Switch to Claru when you need language-conditioned manipulation policies that work on physical robots. Real-world language-conditioned systems must handle real visual complexity, real contact dynamics, and the full breadth of natural language variation. Claru collects task-directed demonstrations on your robot with natural language annotations from multiple annotators, producing the grounded language-action correspondence that simulation cannot provide. The transition from CALVIN to real-world deployment is not a fine-tuning step -- it requires fundamentally different training data that captures the physics, visual complexity, and linguistic diversity of real environments.

How Claru Complements CALVIN

Claru provides the real-world grounding that transforms CALVIN-developed architectures into deployable products. Where CALVIN offers simulated play data with template-based language instructions, Claru collects task-directed demonstrations on your physical robot with diverse natural language annotations generated by multiple human annotators describing the same behavior in their own words. This annotation diversity produces the robust language grounding that deployment requires.

For teams that have validated their long-horizon planning approach on CALVIN, Claru delivers the fine-tuning data that closes the sim-to-real gap. Our demonstrations capture real depth sensor noise, real contact dynamics, and real environmental variability -- the factors that determine whether a long-horizon policy can maintain coherent execution across multiple real-world task steps. The CALVIN-to-deployment transition is not just about visual domain adaptation; it requires learning how real objects behave when grasped, pushed, and stacked in ways that simulation physics cannot accurately model.

Claru also scales beyond CALVIN's 34-task vocabulary. We collect demonstrations for whatever manipulation tasks your deployment requires, including contact-rich operations, deformable objects, and tool use that CALVIN's simulation cannot support. Every demonstration is validated for task success and annotated with natural language at the diversity level real-world language conditioning demands.

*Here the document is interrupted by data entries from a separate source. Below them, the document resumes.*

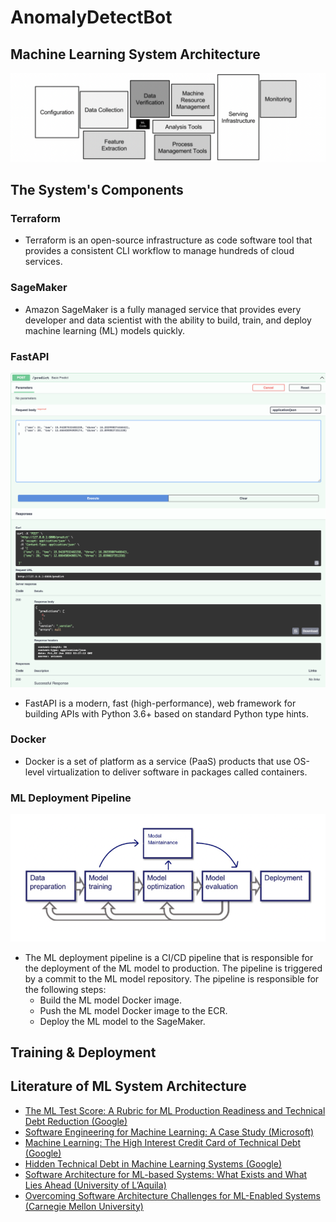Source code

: # AnomalyDetectBot

## Machine Learning System Architecture
![My Image](./data/img/chart.png)

## The System's Components

### Terraform
* Terraform is an open-source infrastructure as code software tool that provides a consistent CLI workflow to manage hundreds of cloud services.

### SageMaker
* Amazon SageMaker is a fully managed service that provides every developer and data scientist with the ability to build, train, and deploy machine learning (ML) models quickly.

### FastAPI
![My Image](./data/img/fastapi.png)
* FastAPI is a modern, fast (high-performance), web framework for building APIs with Python 3.6+ based on standard Python type hints.



### Docker
* Docker is a set of platform as a service (PaaS) products that use OS-level virtualization to deliver software in packages called containers.

### ML Deployment Pipeline
![My Image](./data/img/ml.png)
* The ML deployment pipeline is a CI/CD pipeline that is responsible for the deployment of the ML model to production. The pipeline is triggered by a commit to the ML model repository. The pipeline is responsible for the following steps:
    * Build the ML model Docker image.
    * Push the ML model Docker image to the ECR.
    * Deploy the ML model to the SageMaker.


## Training & Deployment

## Literature of ML System Architecture
* [The ML Test Score: A Rubric for ML Production Readiness and Technical Debt Reduction (Google)](https://static.googleusercontent.com/media/research.google.com/en//pubs/archive/aad9f93b86b7addfea4c419b9100c6cdd26cacea.pdf)
* [Software Engineering for Machine Learning: A Case Study (Microsoft)](https://www.microsoft.com/en-us/research/publication/software-engineering-for-machine-learning-a-case-study/)
* [Machine Learning: The High Interest Credit Card of Technical Debt (Google)](https://static.googleusercontent.com/media/research.google.com/en//pubs/archive/43146.pdf)
* [Hidden Technical Debt in Machine Learning Systems (Google)](https://papers.nips.cc/paper/5656-hidden-technical-debt-in-machine-learning-systems.pdf)
* [Software Architecture for ML-based Systems: What Exists and What Lies Ahead (University of L’Aquila)](https://arxiv.org/pdf/2103.07950.pdf)
* [Overcoming Software Architecture Challenges for ML-Enabled Systems (Carnegie Mellon University)](https://apps.dtic.mil/sti/pdfs/AD1150241.pdf)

Data is delivered in RLDS, HDF5, zarr, or LeRobot format with standardized schemas compatible with the same training pipelines used for CALVIN-based research. For teams using HULC, SuSIE, or other CALVIN-native architectures, we provide data in the exact episode format these methods expect, with task segmentation, language pairing, and observation structure that enables direct integration without preprocessing pipeline changes.

References

[1]Mees, O., Hermann, L., Rosete-Beas, E., Burgard, W.. “CALVIN: A Benchmark for Language-Conditioned Policy Learning for Long-Horizon Robot Manipulation Tasks.” IEEE RA-L 2022 / arXiv 2112.03227, 2022. Link
[2]Mees, O., Hermann, L., Burgard, W.. “HULC: Grounding Language with Visual Affordances over Unstructured Data.” ICRA 2022 / arXiv 2210.01911, 2022. Link
[3]Black, K., Nakamoto, M., Atreya, P., et al.. “Zero-Shot Robotic Manipulation with Pretrained Image-Editing Diffusion Models.” ICLR 2024 / arXiv 2310.10639, 2024. Link
[4]Chi, C., Feng, S., Du, Y., et al.. “Diffusion Policy: Visuomotor Policy Learning via Action Diffusion.” RSS 2023 / arXiv 2303.04137, 2023. Link
[5]Lynch, C., Khansari, M., Xiao, T., et al.. “Learning Latent Plans from Play.” CoRL 2019 / arXiv 1903.01973, 2019. Link
[6]Wu, H., Jing, Y., Cheang, C., et al.. “GR-1: Unleashing Large-Scale Video Generative Pre-training for Visual Robot Manipulation.” arXiv 2312.13139, 2023. Link

Frequently Asked Questions

CALVIN is designed as a research benchmark for evaluating long-horizon, language-conditioned manipulation algorithms, not as a training data source for production robots. Its simulated play data captures useful manipulation diversity but lacks the real-world visual complexity, contact dynamics, and linguistic variety needed for production deployment. Policies that achieve high scores on CALVIN's chain-of-5 evaluation (current SOTA exceeds 3.5 average chain length) routinely fail when transferred to physical hardware due to the sim-to-real gap in rendering, physics, and sensor noise. Use CALVIN for architecture development and benchmarking, then transition to Claru's real-world data for deployment training.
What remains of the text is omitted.